DATASET CONTENT Block Start
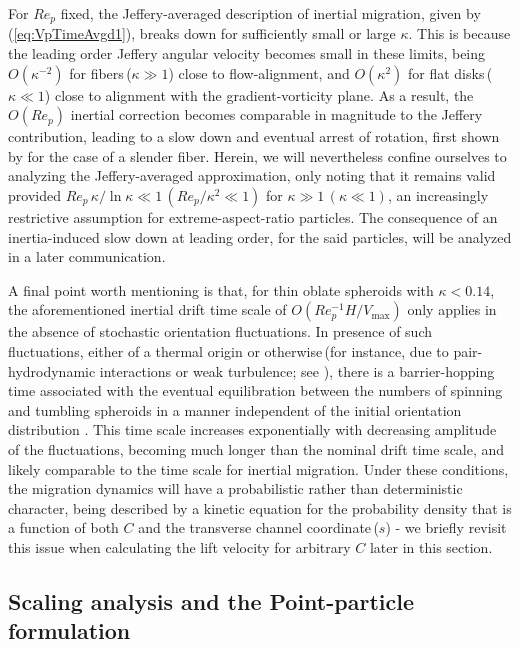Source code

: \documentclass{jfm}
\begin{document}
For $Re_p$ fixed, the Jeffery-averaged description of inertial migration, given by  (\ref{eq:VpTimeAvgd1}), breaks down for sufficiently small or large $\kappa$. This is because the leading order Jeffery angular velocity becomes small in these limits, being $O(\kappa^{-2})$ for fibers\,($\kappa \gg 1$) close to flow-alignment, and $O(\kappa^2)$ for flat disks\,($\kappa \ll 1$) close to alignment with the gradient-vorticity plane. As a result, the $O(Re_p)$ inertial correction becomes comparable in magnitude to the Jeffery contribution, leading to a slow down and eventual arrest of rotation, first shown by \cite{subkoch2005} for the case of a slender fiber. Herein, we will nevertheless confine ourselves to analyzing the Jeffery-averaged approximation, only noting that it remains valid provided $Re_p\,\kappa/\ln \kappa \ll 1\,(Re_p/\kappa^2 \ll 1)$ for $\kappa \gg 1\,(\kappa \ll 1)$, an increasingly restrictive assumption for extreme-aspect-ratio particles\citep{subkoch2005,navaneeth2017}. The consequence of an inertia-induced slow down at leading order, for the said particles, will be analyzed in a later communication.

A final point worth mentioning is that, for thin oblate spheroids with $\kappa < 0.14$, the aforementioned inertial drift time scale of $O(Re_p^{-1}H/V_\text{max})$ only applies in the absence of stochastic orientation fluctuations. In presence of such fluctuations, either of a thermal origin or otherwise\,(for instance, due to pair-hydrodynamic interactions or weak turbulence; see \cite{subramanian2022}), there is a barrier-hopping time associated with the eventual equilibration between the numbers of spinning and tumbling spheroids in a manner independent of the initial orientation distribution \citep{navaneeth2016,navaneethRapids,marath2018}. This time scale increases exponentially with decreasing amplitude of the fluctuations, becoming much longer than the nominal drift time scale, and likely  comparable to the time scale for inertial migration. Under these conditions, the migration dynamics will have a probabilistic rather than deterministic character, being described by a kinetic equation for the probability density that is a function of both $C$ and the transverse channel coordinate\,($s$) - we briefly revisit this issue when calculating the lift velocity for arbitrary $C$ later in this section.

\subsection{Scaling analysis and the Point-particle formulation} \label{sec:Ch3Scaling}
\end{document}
DATASET CONTENT Block End
DATASET CONTENT Block Start
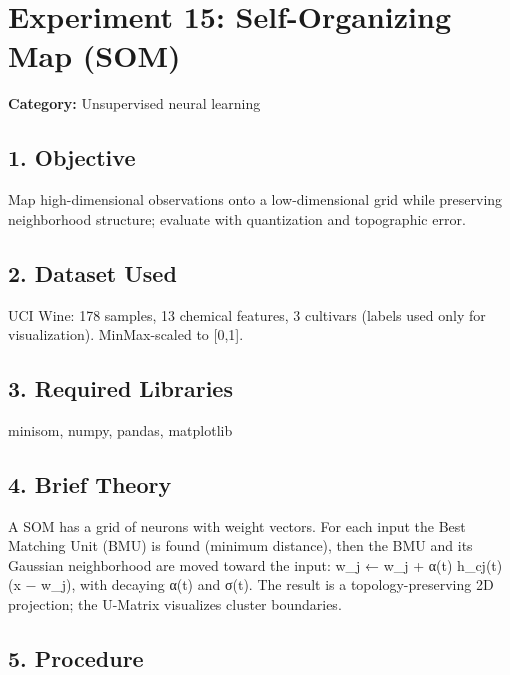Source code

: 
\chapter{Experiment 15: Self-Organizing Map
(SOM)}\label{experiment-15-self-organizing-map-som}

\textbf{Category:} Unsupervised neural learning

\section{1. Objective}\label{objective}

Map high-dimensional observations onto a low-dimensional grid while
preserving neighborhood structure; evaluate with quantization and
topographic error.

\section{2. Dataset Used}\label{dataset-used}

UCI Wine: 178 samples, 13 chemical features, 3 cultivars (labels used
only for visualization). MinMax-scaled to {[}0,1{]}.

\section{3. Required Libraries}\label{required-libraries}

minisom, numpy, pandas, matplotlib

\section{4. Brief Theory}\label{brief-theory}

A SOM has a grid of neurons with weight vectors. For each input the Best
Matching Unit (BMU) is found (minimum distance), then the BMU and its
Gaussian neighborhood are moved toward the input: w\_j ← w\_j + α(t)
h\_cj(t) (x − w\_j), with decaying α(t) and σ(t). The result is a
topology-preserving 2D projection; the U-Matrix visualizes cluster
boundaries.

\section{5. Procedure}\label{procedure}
DATASET CONTENT Block End
■ **PROBLEM TO WORK ON**
Determine the number of lines above holding the string "input". Reply with it and nothing more.

■ **RESULT**
2